O crime veio à tona quando João procurou essa familiar para relatar o desentendimento com a esposa e afirmar que a havia matado. A revelação traz um novo elemento à apuração do feminicídio ocorrido em Maringá, no norte do Paraná, e amplia as linhas de investigação da Polícia Civil.
Na noite do crime, João enviou mensagens perguntando à parente se ela estava em Mandaguari, cidade a cerca de 32 quilômetros de Maringá, e depois ligou solicitando o endereço. Ao chegar ao local, permaneceu dentro do carro e contou que, após uma discussão, havia matado Gassi. A identidade da testemunha foi preservada pela polícia.
Diante da confissão, os familiares chamaram a Polícia Militar. O Serviço Integrado de Atendimento ao Trauma em Emergência (Siate) também foi acionado porque João apresentava ferimentos no pescoço.
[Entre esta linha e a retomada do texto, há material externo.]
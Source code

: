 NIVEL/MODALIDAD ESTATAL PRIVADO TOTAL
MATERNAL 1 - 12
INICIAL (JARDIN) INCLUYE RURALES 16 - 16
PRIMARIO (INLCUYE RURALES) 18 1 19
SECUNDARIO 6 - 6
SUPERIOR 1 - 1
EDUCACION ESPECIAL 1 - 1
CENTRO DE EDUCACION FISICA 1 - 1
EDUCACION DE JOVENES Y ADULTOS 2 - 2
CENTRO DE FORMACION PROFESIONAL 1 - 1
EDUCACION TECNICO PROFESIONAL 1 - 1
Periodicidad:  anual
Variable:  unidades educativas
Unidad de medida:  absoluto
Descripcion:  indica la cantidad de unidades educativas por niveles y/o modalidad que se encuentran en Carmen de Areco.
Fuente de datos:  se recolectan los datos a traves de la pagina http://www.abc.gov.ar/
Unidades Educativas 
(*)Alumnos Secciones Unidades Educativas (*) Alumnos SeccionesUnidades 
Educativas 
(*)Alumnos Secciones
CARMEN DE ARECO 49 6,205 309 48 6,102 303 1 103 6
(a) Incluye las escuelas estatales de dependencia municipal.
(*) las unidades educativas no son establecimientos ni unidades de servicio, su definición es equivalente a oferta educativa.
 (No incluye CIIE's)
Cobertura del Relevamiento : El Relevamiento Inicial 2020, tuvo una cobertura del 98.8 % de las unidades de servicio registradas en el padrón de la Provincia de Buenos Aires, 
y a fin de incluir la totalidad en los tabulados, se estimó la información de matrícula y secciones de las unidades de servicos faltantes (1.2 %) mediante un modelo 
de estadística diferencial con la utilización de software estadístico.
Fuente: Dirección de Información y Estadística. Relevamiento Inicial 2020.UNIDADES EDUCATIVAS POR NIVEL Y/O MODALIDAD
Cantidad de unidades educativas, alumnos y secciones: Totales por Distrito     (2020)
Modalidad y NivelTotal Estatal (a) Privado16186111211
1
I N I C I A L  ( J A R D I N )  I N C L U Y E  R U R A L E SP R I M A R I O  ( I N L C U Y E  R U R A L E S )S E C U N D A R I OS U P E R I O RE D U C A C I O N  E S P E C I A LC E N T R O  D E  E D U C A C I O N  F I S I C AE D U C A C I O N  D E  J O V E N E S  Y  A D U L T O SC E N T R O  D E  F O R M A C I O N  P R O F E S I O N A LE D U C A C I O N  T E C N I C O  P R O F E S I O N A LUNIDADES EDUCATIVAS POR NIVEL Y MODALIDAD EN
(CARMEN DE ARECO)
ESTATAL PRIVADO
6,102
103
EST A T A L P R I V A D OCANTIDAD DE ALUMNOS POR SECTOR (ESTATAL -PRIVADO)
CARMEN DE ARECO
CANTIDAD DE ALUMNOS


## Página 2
Ele recebeu voz de prisão em flagrante e foi encaminhado a um hospital sob escolta policial.
Somente depois da detenção, uma equipe da polícia foi ao apartamento da vítima. Um outro parente, já avisado sobre a confissão, havia entrado no imóvel e encontrado o corpo de Gassi. O bebê de oito meses do casal estava sozinho no local e não apresentava sinais de violência.
Conforme o boletim de ocorrência, três facas foram recolhidas próximas ao corpo da médica. O delegado Adriano Garcia informou que Gassi exibia cerca de dez perfurações. A perícia será responsável por determinar a sequência da agressão e identificar qual objeto foi utilizado em cada ferimento.
A Justiça converteu a prisão em flagrante de João Vitor em preventiva. Antes do crime, ele atuava como assessor jurídico da Procuradoria-Geral de Marialva e foi exonerado após o caso. A defesa anunciou que só fará manifestações oficiais a partir desta terça-feira (8).